Flora Annie Steel (April 2, 1847 - April 12, 1929) was an English writer.

She was the daughter of George Webster. In 1867, she married a member of the Indian Civil Service, and for the next twenty-two years lived in India, chiefly in the Punjab, with which most of her books are connected.

When her husband's health was weak, Flora Annie Steel looked after some of his responsibilities. She acted as school inspector and mediator in local arguments.

She was interested in relating to all classes of Indian society. The birth of her daughter gave her a chance to interact with local women and learn their language.

She encouraged the production of local handicrafts and collected folk-tales.

Her interest in schools and the education of women gave her a special insight into native life and character.

In 1889, the family moved back to Scotland, and she continued her writing there.

Some of her best work is contained in two collections of short stories:

From the Five Rivers (1893); and 

Tales of the Punjab (1894),

while her most ambitious effort was her novel, On the Face of the Waters (1896), describing incidents of the Indian Mutiny.

She also wrote a popular history of India.
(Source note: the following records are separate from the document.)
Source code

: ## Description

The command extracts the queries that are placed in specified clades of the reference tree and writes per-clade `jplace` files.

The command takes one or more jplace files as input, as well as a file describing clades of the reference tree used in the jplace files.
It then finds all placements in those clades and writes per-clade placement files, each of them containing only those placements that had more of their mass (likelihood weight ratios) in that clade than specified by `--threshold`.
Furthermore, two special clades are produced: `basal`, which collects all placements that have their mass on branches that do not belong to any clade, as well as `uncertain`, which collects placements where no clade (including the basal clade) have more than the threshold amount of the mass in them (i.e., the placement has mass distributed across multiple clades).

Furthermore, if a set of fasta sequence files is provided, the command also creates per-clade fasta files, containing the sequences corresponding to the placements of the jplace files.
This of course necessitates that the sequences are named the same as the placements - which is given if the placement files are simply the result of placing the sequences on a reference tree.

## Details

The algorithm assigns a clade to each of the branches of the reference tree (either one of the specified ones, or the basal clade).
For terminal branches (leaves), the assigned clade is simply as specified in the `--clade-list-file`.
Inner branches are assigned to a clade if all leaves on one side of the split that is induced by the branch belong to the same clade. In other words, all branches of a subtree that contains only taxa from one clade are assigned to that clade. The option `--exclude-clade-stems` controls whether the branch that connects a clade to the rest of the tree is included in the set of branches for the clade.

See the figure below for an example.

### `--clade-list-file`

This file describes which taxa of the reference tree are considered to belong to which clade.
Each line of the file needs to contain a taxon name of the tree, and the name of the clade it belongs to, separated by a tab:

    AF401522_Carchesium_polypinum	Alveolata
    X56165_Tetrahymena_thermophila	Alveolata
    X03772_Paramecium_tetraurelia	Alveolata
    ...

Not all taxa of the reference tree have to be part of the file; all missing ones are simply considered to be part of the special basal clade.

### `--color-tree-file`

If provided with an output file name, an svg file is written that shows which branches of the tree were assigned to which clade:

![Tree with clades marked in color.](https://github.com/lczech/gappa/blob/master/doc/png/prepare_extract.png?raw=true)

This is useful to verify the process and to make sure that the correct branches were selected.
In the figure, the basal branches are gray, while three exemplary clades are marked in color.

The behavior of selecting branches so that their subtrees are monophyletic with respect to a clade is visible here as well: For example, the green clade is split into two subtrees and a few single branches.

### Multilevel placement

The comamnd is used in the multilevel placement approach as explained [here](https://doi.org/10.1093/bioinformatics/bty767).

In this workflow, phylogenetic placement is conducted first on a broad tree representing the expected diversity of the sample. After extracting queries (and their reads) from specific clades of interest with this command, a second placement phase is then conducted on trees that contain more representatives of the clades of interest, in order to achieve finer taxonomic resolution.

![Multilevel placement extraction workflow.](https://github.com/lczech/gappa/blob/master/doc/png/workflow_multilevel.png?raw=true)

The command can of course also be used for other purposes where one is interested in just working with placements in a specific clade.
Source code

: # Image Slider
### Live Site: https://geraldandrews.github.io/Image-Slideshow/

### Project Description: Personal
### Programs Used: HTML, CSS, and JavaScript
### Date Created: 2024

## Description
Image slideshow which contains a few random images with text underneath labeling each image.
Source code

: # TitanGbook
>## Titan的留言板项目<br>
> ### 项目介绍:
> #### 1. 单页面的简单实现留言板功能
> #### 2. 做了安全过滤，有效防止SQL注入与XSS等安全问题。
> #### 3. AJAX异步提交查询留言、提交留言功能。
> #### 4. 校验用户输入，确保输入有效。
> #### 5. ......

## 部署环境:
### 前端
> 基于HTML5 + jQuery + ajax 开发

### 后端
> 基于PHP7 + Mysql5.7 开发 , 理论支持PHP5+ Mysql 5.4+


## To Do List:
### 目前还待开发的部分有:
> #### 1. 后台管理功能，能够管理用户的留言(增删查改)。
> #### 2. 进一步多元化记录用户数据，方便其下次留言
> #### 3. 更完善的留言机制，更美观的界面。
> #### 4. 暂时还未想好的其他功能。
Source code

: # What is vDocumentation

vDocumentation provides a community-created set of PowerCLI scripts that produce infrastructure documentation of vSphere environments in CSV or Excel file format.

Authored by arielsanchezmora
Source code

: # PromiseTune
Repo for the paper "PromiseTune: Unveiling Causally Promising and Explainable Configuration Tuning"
Her later works were:

In the Permanent Way, and Other Stories (1897);

Voices in the Night (1900);

The Hosts of the Lord (1900);

In the Guardianship of God (1903);

A Sovereign Remedy (1906);

India Through the Ages; a Popular and Picturesque History of Hindustan (1908);

Mistress of Men : a novel (1918).

 

TALES OF THE PUNJAB

An Extract from the Preface by Flora Steele et al., in which she explains how she garnered these Punjabi Tales

 

Many of the tales in this collection appeared either in the Indian Antiquary, the Calcutta Review, or the Legends of the Punjab.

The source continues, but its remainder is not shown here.